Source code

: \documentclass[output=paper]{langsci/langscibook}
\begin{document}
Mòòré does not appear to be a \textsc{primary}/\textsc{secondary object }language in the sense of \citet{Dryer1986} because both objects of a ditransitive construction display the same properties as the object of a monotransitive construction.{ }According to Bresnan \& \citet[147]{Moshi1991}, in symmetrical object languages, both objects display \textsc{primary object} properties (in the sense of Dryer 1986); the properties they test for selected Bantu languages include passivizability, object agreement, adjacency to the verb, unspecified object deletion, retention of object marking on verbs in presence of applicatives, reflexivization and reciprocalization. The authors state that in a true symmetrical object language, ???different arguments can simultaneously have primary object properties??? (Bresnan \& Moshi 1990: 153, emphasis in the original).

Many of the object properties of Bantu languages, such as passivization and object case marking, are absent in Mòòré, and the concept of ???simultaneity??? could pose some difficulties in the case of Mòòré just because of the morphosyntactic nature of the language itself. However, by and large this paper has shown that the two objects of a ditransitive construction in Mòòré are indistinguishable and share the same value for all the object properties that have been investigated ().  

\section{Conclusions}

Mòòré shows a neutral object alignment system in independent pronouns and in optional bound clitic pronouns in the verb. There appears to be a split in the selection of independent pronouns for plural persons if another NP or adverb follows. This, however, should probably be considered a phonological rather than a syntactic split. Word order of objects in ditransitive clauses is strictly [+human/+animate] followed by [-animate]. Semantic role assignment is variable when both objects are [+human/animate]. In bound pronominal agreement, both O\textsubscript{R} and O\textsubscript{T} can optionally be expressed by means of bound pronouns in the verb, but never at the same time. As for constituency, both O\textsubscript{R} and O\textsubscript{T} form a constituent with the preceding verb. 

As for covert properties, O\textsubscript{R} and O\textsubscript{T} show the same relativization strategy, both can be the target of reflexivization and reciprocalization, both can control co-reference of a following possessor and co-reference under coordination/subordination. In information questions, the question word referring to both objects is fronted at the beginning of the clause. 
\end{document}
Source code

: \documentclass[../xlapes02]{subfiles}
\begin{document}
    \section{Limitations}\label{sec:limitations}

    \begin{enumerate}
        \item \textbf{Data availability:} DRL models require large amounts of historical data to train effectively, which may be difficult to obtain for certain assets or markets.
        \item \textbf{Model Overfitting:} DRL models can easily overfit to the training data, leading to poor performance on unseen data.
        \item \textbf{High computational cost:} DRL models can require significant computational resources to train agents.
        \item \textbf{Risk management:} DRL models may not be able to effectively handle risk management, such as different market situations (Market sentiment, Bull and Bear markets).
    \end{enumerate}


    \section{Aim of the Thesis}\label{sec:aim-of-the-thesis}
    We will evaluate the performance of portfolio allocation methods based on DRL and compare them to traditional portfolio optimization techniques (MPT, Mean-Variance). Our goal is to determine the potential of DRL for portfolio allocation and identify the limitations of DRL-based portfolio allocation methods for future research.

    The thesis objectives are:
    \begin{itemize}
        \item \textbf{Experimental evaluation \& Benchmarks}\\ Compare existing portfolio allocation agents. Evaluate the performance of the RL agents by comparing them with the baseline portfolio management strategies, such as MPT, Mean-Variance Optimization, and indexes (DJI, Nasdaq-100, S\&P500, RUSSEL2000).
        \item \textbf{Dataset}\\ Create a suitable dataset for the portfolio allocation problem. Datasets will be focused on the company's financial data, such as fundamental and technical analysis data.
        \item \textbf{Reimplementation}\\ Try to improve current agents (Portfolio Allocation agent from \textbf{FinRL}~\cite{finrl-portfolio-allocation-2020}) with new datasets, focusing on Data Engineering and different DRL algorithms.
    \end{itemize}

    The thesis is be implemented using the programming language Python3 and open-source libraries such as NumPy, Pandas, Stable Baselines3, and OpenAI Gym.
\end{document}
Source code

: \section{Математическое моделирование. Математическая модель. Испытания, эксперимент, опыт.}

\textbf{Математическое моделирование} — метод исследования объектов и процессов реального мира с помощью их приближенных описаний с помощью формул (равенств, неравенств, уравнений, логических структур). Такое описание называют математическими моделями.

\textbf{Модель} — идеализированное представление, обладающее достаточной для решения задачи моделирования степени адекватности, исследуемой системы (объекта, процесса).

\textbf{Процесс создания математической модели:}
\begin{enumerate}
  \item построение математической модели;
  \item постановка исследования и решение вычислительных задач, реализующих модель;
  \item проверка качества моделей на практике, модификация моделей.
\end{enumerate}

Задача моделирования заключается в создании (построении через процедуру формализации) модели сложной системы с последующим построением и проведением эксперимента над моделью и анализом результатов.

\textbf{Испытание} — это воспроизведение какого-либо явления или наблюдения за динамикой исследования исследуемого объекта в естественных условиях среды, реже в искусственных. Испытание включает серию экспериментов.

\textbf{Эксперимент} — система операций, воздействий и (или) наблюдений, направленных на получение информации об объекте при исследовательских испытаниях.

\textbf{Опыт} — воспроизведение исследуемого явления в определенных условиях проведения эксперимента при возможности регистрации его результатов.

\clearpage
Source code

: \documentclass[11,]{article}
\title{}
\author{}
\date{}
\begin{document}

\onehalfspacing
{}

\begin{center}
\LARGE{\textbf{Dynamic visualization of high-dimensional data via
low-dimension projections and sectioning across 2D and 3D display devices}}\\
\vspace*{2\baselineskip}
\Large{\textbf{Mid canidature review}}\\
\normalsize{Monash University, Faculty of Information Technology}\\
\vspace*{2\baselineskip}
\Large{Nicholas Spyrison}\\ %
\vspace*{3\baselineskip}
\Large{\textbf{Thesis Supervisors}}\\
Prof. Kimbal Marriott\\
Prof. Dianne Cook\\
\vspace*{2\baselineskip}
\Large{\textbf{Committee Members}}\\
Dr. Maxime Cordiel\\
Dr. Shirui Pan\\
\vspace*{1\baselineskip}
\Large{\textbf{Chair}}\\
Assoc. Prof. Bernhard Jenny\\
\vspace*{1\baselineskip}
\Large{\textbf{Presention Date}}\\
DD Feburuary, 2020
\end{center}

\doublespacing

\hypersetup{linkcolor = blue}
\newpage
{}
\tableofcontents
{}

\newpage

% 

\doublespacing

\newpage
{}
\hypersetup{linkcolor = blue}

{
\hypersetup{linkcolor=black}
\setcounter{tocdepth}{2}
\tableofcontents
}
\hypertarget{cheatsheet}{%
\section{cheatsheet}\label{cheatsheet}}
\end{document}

■ ■ ■

▶ Required work
Repeat the whole listing exactly. Leave nothing out.

▶ The completed task
Source code

: \documentclass[output=paper]{langsci/langscibook}
\begin{document}
Mòòré does not appear to be a \textsc{primary}/\textsc{secondary object }language in the sense of \citet{Dryer1986} because both objects of a ditransitive construction display the same properties as the object of a monotransitive construction.{ }According to Bresnan \& \citet[147]{Moshi1991}, in symmetrical object languages, both objects display \textsc{primary object} properties (in the sense of Dryer 1986); the properties they test for selected Bantu languages include passivizability, object agreement, adjacency to the verb, unspecified object deletion, retention of object marking on verbs in presence of applicatives, reflexivization and reciprocalization. The authors state that in a true symmetrical object language, ???different arguments can simultaneously have primary object properties??? (Bresnan \& Moshi 1990: 153, emphasis in the original).

Many of the object properties of Bantu languages, such as passivization and object case marking, are absent in Mòòré, and the concept of ???simultaneity??? could pose some difficulties in the case of Mòòré just because of the morphosyntactic nature of the language itself. However, by and large this paper has shown that the two objects of a ditransitive construction in Mòòré are indistinguishable and share the same value for all the object properties that have been investigated ().  

\section{Conclusions}

Mòòré shows a neutral object alignment system in independent pronouns and in optional bound clitic pronouns in the verb. There appears to be a split in the selection of independent pronouns for plural persons if another NP or adverb follows. This, however, should probably be considered a phonological rather than a syntactic split. Word order of objects in ditransitive clauses is strictly [+human/+animate] followed by [-animate]. Semantic role assignment is variable when both objects are [+human/animate]. In bound pronominal agreement, both O\textsubscript{R} and O\textsubscript{T} can optionally be expressed by means of bound pronouns in the verb, but never at the same time. As for constituency, both O\textsubscript{R} and O\textsubscript{T} form a constituent with the preceding verb. 

As for covert properties, O\textsubscript{R} and O\textsubscript{T} show the same relativization strategy, both can be the target of reflexivization and reciprocalization, both can control co-reference of a following possessor and co-reference under coordination/subordination. In information questions, the question word referring to both objects is fronted at the beginning of the clause. 
\end{document}
Source code

: \documentclass[../xlapes02]{subfiles}
\begin{document}
    \section{Limitations}\label{sec:limitations}

    \begin{enumerate}
        \item \textbf{Data availability:} DRL models require large amounts of historical data to train effectively, which may be difficult to obtain for certain assets or markets.
        \item \textbf{Model Overfitting:} DRL models can easily overfit to the training data, leading to poor performance on unseen data.
        \item \textbf{High computational cost:} DRL models can require significant computational resources to train agents.
        \item \textbf{Risk management:} DRL models may not be able to effectively handle risk management, such as different market situations (Market sentiment, Bull and Bear markets).
    \end{enumerate}


    \section{Aim of the Thesis}\label{sec:aim-of-the-thesis}
    We will evaluate the performance of portfolio allocation methods based on DRL and compare them to traditional portfolio optimization techniques (MPT, Mean-Variance). Our goal is to determine the potential of DRL for portfolio allocation and identify the limitations of DRL-based portfolio allocation methods for future research.

    The thesis objectives are:
    \begin{itemize}
        \item \textbf{Experimental evaluation \& Benchmarks}\\ Compare existing portfolio allocation agents. Evaluate the performance of the RL agents by comparing them with the baseline portfolio management strategies, such as MPT, Mean-Variance Optimization, and indexes (DJI, Nasdaq-100, S\&P500, RUSSEL2000).
        \item \textbf{Dataset}\\ Create a suitable dataset for the portfolio allocation problem. Datasets will be focused on the company's financial data, such as fundamental and technical analysis data.
        \item \textbf{Reimplementation}\\ Try to improve current agents (Portfolio Allocation agent from \textbf{FinRL}~\cite{finrl-portfolio-allocation-2020}) with new datasets, focusing on Data Engineering and different DRL algorithms.
    \end{itemize}

    The thesis is be implemented using the programming language Python3 and open-source libraries such as NumPy, Pandas, Stable Baselines3, and OpenAI Gym.
\end{document}
Source code

: \section{Математическое моделирование. Математическая модель. Испытания, эксперимент, опыт.}

\textbf{Математическое моделирование} — метод исследования объектов и процессов реального мира с помощью их приближенных описаний с помощью формул (равенств, неравенств, уравнений, логических структур). Такое описание называют математическими моделями.

\textbf{Модель} — идеализированное представление, обладающее достаточной для решения задачи моделирования степени адекватности, исследуемой системы (объекта, процесса).

\textbf{Процесс создания математической модели:}
\begin{enumerate}
  \item построение математической модели;
  \item постановка исследования и решение вычислительных задач, реализующих модель;
  \item проверка качества моделей на практике, модификация моделей.
\end{enumerate}

Задача моделирования заключается в создании (построении через процедуру формализации) модели сложной системы с последующим построением и проведением эксперимента над моделью и анализом результатов.

\textbf{Испытание} — это воспроизведение какого-либо явления или наблюдения за динамикой исследования исследуемого объекта в естественных условиях среды, реже в искусственных. Испытание включает серию экспериментов.

\textbf{Эксперимент} — система операций, воздействий и (или) наблюдений, направленных на получение информации об объекте при исследовательских испытаниях.

\textbf{Опыт} — воспроизведение исследуемого явления в определенных условиях проведения эксперимента при возможности регистрации его результатов.

\clearpage
Source code

: \documentclass[11,]{article}
\title{}
\author{}
\date{}
\begin{document}

\onehalfspacing
{}

\begin{center}
\LARGE{\textbf{Dynamic visualization of high-dimensional data via
low-dimension projections and sectioning across 2D and 3D display devices}}\\
\vspace*{2\baselineskip}
\Large{\textbf{Mid canidature review}}\\
\normalsize{Monash University, Faculty of Information Technology}\\
\vspace*{2\baselineskip}
\Large{Nicholas Spyrison}\\ %
\vspace*{3\baselineskip}
\Large{\textbf{Thesis Supervisors}}\\
Prof. Kimbal Marriott\\
Prof. Dianne Cook\\
\vspace*{2\baselineskip}
\Large{\textbf{Committee Members}}\\
Dr. Maxime Cordiel\\
Dr. Shirui Pan\\
\vspace*{1\baselineskip}
\Large{\textbf{Chair}}\\
Assoc. Prof. Bernhard Jenny\\
\vspace*{1\baselineskip}
\Large{\textbf{Presention Date}}\\
DD Feburuary, 2020
\end{center}

\doublespacing

\hypersetup{linkcolor = blue}
\newpage
{}
\tableofcontents
{}

\newpage

% 

\doublespacing

\newpage
{}
\hypersetup{linkcolor = blue}

{
\hypersetup{linkcolor=black}
\setcounter{tocdepth}{2}
\tableofcontents
}
\hypertarget{cheatsheet}{%
\section{cheatsheet}\label{cheatsheet}}
\end{document}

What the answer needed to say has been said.